Below, we present a problem from the 2/11 Algebra and Number Theory set, along with 3 student submitted solution. You may vote up for the solutions that you think should be featured, and should vote down for those solutions that you think are wrong.

LCM with 1000 How many positive integers \(N\) are there such that the least common multiple of \(N\) and 1000 is 1000?

You may try the problem by clicking on the above link.

All solutions may have LaTeX edits to make the math appear properly. The exposition is presented as is, and has not been edited.

About 60% of those who answered this problem got it correct.

\[ \mbox{Remarks from Calvin} \]

When it comes to proof-writing, it is often difficult to determine the exact amount of information to provide. You should identify your audience, which would be someone of the same mathematical ability who is unable to solve the problem. You should provide enough justification for your peers to understand, without requiring them to read your mind. Because this question is very basic, you have to explain the important statement, i.e. show that "LCM\((N, 1000) = 1000\) if and only if \(N\) is a divisor of 1000". This is a unique property, which doesn't hold for "LCM\((N, M) = 1000\)", where \(M \neq 1000\). You will need to explain why non-divisors of 1000 will not work, and why a divisor of 1000 will work.

Solution A - The statement "As the lowest common multiple is 1000, we are looking for numbers which divide perfectly into 1000." is merely a restatement of the "if and only if property", and doesn't offer any justification. While he was able to present the correct "interpretation of the question", it offers no explanation of the reasoning apart from saying that "\(N\) is no more than 1000".

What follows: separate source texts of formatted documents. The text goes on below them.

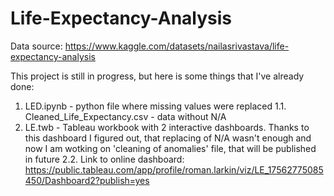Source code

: # Life-Expectancy-Analysis

Data source: https://www.kaggle.com/datasets/nailasrivastava/life-expectancy-analysis

This project is still in progress, but here is some things that I've already done:

1. LED.ipynb - python file where missing values ​​were replaced
   1.1. Cleaned_Life_Expectancy.csv - data without N/A
2. LE.twb - Tableau workbook with 2 interactive dashboards. Thanks to this dashboard I figured out, that replacing of N/A wasn't enough and now I am wotking on 'cleaning of anomalies' file, that will be published in future
   2.2. Link to online dashboard: https://public.tableau.com/app/profile/roman.larkin/viz/LE_17562775085450/Dashboard2?publish=yes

Solution B - I have chosen to feature this solution presented by Russell, because it explains the "If and only if" fact. I like that he mentioned "Because the other number *is* 1000", to stress that this solution is unique to the condition given.

As Omid mentioned, the explanation could be made cleaner. He should have continued to refer to "the number \(N\)", and "the other number 1000". When talking about a function on 2 variables, make sure you distinguish the two. An alternative way is to talk about the variable in the first coordinate / entry, vs the variable in the second coordinate / entry.

Solution C - This solution is correct, and can be understood by others who have already solved the problem. However, you will often be asked to explain to others who do not already understand it, and so you should learn how to provide enough information that others will be willing to agree with you.

For students who have difficulty counting the number of divisors of an integer, read the blog post.

Pop Quiz: How would you approach the general problem: How many positive integers \(N\) are there such that the least common multiple of \(N\) and \(M\) is \(A\)?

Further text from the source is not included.